Work request
Every line from the first one in the data below through the line holding "3. Generative Adversarial" is to be written out exactly, with the pictures omitted.

═══ Study material

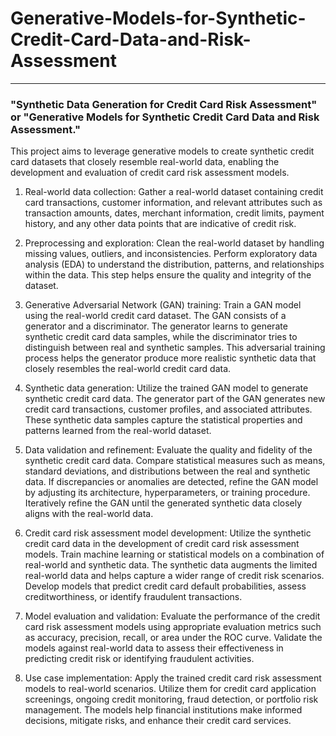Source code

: # Generative-Models-for-Synthetic-Credit-Card-Data-and-Risk-Assessment
---
### "Synthetic Data Generation for Credit Card Risk Assessment" or "Generative Models for Synthetic Credit Card Data and Risk Assessment." 

This project aims to leverage generative models to create synthetic credit card datasets that closely resemble real-world data, 
enabling the development and evaluation of credit card risk assessment models.

1. Real-world data collection: Gather a real-world dataset containing credit card transactions, customer information, and relevant attributes such as transaction amounts, dates, merchant information, credit limits, payment history, and any other data points that are indicative of credit risk.

2. Preprocessing and exploration: Clean the real-world dataset by handling missing values, outliers, and inconsistencies. Perform exploratory data analysis (EDA) to understand the distribution, patterns, and relationships within the data. This step helps ensure the quality and integrity of the dataset.

3. Generative Adversarial Network (GAN) training: Train a GAN model using the real-world credit card dataset. The GAN consists of a generator and a discriminator. The generator learns to generate synthetic credit card data samples, while the discriminator tries to distinguish between real and synthetic samples. This adversarial training process helps the generator produce more realistic synthetic data that closely resembles the real-world credit card data.

4. Synthetic data generation: Utilize the trained GAN model to generate synthetic credit card data. The generator part of the GAN generates new credit card transactions, customer profiles, and associated attributes. These synthetic data samples capture the statistical properties and patterns learned from the real-world dataset.

5. Data validation and refinement: Evaluate the quality and fidelity of the synthetic credit card data. Compare statistical measures such as means, standard deviations, and distributions between the real and synthetic data. If discrepancies or anomalies are detected, refine the GAN model by adjusting its architecture, hyperparameters, or training procedure. Iteratively refine the GAN until the generated synthetic data closely aligns with the real-world data.

6. Credit card risk assessment model development: Utilize the synthetic credit card data in the development of credit card risk assessment models. Train machine learning or statistical models on a combination of real-world and synthetic data. The synthetic data augments the limited real-world data and helps capture a wider range of credit risk scenarios. Develop models that predict credit card default probabilities, assess creditworthiness, or identify fraudulent transactions.

7. Model evaluation and validation: Evaluate the performance of the credit card risk assessment models using appropriate evaluation metrics such as accuracy, precision, recall, or area under the ROC curve. Validate the models against real-world data to assess their effectiveness in predicting credit risk or identifying fraudulent activities.

8. Use case implementation: Apply the trained credit card risk assessment models to real-world scenarios. Utilize them for credit card application screenings, ongoing credit monitoring, fraud detection, or portfolio risk management. The models help financial institutions make informed decisions, mitigate risks, and enhance their credit card services.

══════

Answer space
Source code

: # Generative-Models-for-Synthetic-Credit-Card-Data-and-Risk-Assessment
---
### "Synthetic Data Generation for Credit Card Risk Assessment" or "Generative Models for Synthetic Credit Card Data and Risk Assessment." 

This project aims to leverage generative models to create synthetic credit card datasets that closely resemble real-world data, 
enabling the development and evaluation of credit card risk assessment models.

1. Real-world data collection: Gather a real-world dataset containing credit card transactions, customer information, and relevant attributes such as transaction amounts, dates, merchant information, credit limits, payment history, and any other data points that are indicative of credit risk.

2. Preprocessing and exploration: Clean the real-world dataset by handling missing values, outliers, and inconsistencies. Perform exploratory data analysis (EDA) to understand the distribution, patterns, and relationships within the data. This step helps ensure the quality and integrity of the dataset.

3. Generative Adversarial Network (GAN) training: Train a GAN model using the real-world credit card dataset. The GAN consists of a generator and a discriminator. The generator learns to generate synthetic credit card data samples, while the discriminator tries to distinguish between real and synthetic samples. This adversarial training process helps the generator produce more realistic synthetic data that closely resembles the real-world credit card data.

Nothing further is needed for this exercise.